The evolutionary simulations used to generate Fig. 6 adopt an agent-based modeling approach with time discretized according to the generation time of S and W phenotypes. Each simulation begins with a single genotype that stochastically switches with probability \(p_s=10^{-4}\). Each time an organism reproduces there is the possibility of two types of mutations. First there is a probability of \(10^{-3}\) the organism mutates so that it switches according to the same mechanism but with different parameters. Alternatively, there is a probability of \(10^{-4}\) that the organism mutates and produces a genotype that switches according to a different mechanism. If the second type of mutation occurs then parameters are sampled from the following ranges: \([ 10^{-4},1 ]\) for \(p_s\) of stochastic switching strategies; \([ 10^{-4},1 ]\) for \(p_e\), \([ 10^{-3},10 ]\) for \(\theta \), and [1, 8] for n of external sensing strategies; and [1, 25] for z of internal sensing strategies. Non-favored types (W in \(E_S\) and S in \(E_W\)) grow at a quarter of the rate of favored types. When the population reaches the carrying capacity (\(N=10^7\)), ten organisms of the phenotype favored in the next environmental state are selected to seed growth in the next environment. This process is repeated for 1000 oscillations of \(E_S\) to \(E_W\) to \(E_S\).

Results

We model experimental populations of Pseudomonas fluorescens by extending a previously published model (Libby and Rainey 2013) in which environmental fluctuations are generated by populations of bacteria. The environment alternates between two states, \(E_{S}\) and \(E_{W}\). Switches between states occur when the total population of cells reaches a fixed number, N, the carrying capacity. In addition to the two environmental states, the bacteria also switch between two phenotypic states, S and W. We refer to the bacteria as “SW organisms” due to their capacity to generate both phenotypes from a single genotype. The S and W phenotypes differ in their reproductive performance in environmental states. S phenotypes grow faster than W phenotypes in environmental state \(E_S\) while the inverse is true in \(E_W\). To be competitive in this environment, SW organisms must balance growth (investment in the type favored in the current environment) with diversification (investment in the type favored in the next environment).
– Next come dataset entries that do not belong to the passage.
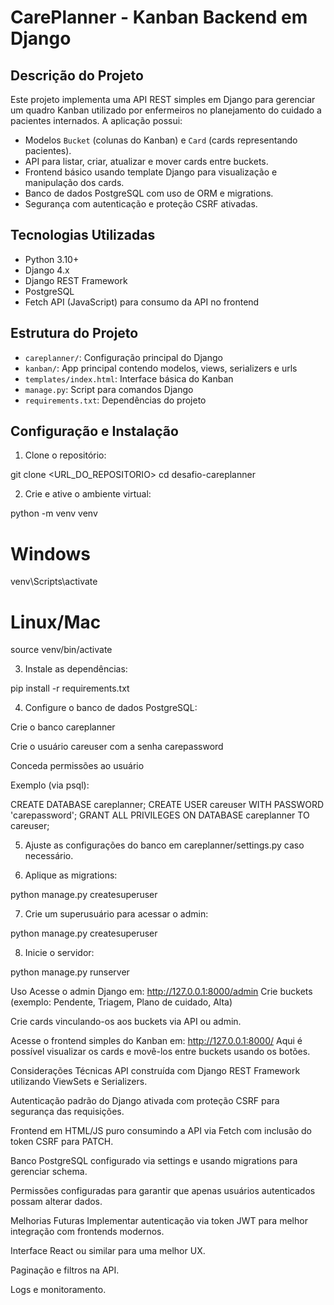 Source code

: # CarePlanner - Kanban Backend em Django

## Descrição do Projeto

Este projeto implementa uma API REST simples em Django para gerenciar um quadro Kanban utilizado por enfermeiros no planejamento do cuidado a pacientes internados. A aplicação possui:

- Modelos `Bucket` (colunas do Kanban) e `Card` (cards representando pacientes).
- API para listar, criar, atualizar e mover cards entre buckets.
- Frontend básico usando template Django para visualização e manipulação dos cards.
- Banco de dados PostgreSQL com uso de ORM e migrations.
- Segurança com autenticação e proteção CSRF ativadas.

## Tecnologias Utilizadas

- Python 3.10+
- Django 4.x
- Django REST Framework
- PostgreSQL
- Fetch API (JavaScript) para consumo da API no frontend

## Estrutura do Projeto

- `careplanner/`: Configuração principal do Django
- `kanban/`: App principal contendo modelos, views, serializers e urls
- `templates/index.html`: Interface básica do Kanban
- `manage.py`: Script para comandos Django
- `requirements.txt`: Dependências do projeto

## Configuração e Instalação

1. Clone o repositório:

git clone <URL_DO_REPOSITORIO>
cd desafio-careplanner

2.  Crie e ative o ambiente virtual:

python -m venv venv
# Windows
venv\Scripts\activate
# Linux/Mac
source venv/bin/activate

3. Instale as dependências:

pip install -r requirements.txt

4. Configure o banco de dados PostgreSQL:

Crie o banco careplanner

Crie o usuário careuser com a senha carepassword

Conceda permissões ao usuário

Exemplo (via psql):

CREATE DATABASE careplanner;
CREATE USER careuser WITH PASSWORD 'carepassword';
GRANT ALL PRIVILEGES ON DATABASE careplanner TO careuser;

5. Ajuste as configurações do banco em careplanner/settings.py caso necessário.

6. Aplique as migrations:

python manage.py createsuperuser

7. Crie um superusuário para acessar o admin:

python manage.py createsuperuser

8. Inicie o servidor:

python manage.py runserver

Uso
Acesse o admin Django em: http://127.0.0.1:8000/admin
Crie buckets (exemplo: Pendente, Triagem, Plano de cuidado, Alta)

Crie cards vinculando-os aos buckets via API ou admin.

Acesse o frontend simples do Kanban em: http://127.0.0.1:8000/
Aqui é possível visualizar os cards e movê-los entre buckets usando os botões.

Considerações Técnicas
API construída com Django REST Framework utilizando ViewSets e Serializers.

Autenticação padrão do Django ativada com proteção CSRF para segurança das requisições.

Frontend em HTML/JS puro consumindo a API via Fetch com inclusão do token CSRF para PATCH.

Banco PostgreSQL configurado via settings e usando migrations para gerenciar schema.

Permissões configuradas para garantir que apenas usuários autenticados possam alterar dados.

Melhorias Futuras
Implementar autenticação via token JWT para melhor integração com frontends modernos.

Interface React ou similar para uma melhor UX.

Paginação e filtros na API.

Logs e monitoramento. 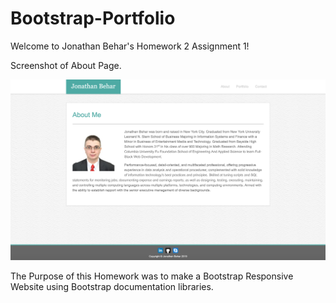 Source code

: # Bootstrap-Portfolio
Welcome to Jonathan Behar's Homework 2 Assignment 1!

Screenshot of About Page.

<img src="assets/images/Jonathan_Behar_Bootstrap Screenshot.png">

The Purpose of this Homework was to make a Bootstrap Responsive Website using Bootstrap documentation libraries. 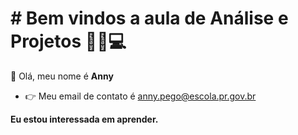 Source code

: # # Bem vindos a aula de Análise e Projetos 👩🏻💻
👋 Olá, meu nome é **Anny**
- 👉 Meu email de contato é anny.pego@escola.pr.gov.br

**Eu estou interessada em aprender.**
The mechanism of phenotype switching is the topic of investigation in this paper so it will differ depending on whether it is independent of an apparent signal (called “stochastic”), uses extracellular signals, or relies on intracellular signals (see Fig. 1). For the stochastic mechanism, we assume that switching between W and S phenotypes is random and occurs with a fixed rate or probability, \(p_s\), depending on whether the model is a set of continuous differential equations or a discrete time agent-based simulation (see “Materials and methods” section). To make communication easier, we will use “probability” preferentially over “rate” but it should be noted that the two are proportional. For the mechanism that uses extracellular signals (called “external sensing”), the probability of switching is modulated by a signal. Although in the actual experimental system there may be many extracellular signals available, we use population density (ratio of total population to the carrying capacity) which might be sensed directly or indirectly via a proxy like resource limitation. We assume that the probability of switching is modified by this information such that with increasing population density, the switch probability increases. Thus, we use a sigmoidal curve (the Hill curve) with three parameters to reflect this decision (for justification of sigmoid responses, see Perkins and Swain 2009). We could have considered a functional form with the inverse relationship, i.e. decreasing switch probability with increasing population density, but this would not be adaptive as it would lead to an over investment in the slow-growing phenotype early on when the populations should be focusing on growth rather than diversification. Finally, for the mechanism that relies on intracellular signals (called “internal sensing”), we use a record of a cell’s history so that cells switch after a certain number of reproductive events—a parameter of the model. This mechanism is similar to an internal oscillator (Thattai and van Oudenaarden 2004) and represents a type of memory which may occur via the internal accumulation of some molecule. This contrasts with the mechanism using extracellular signals because the cell has no information about the state of its extracellular environment. With appropriate tuning of its oscillator it may be able to synchronize with environmental fluctuations.

Fig. 1
figure 1

Schematic displaying the model framework. When organisms use a stochastic strategy, they switch between phenotypes at a constant probability \(p_s\) (blue curve on top right) that is independent of time or population density (“pop”). In contrast, cells that switch according to a mechanism that incorporates external signals, modulate the switch probability \(p_e\) according to population density—which can be sensed as the depletion of resources. As the population density increases, the switch probability increases in a sigmoidal fashion. Finally, there is a mechanistic model that uses internal signals from the organism’s reproductive history—which can be detected via the internal accumulation of some molecule. After a set number of divisions (z), the organism switches phenotypes and so the switch probability \(p_i\) equals 1. (Color figure online)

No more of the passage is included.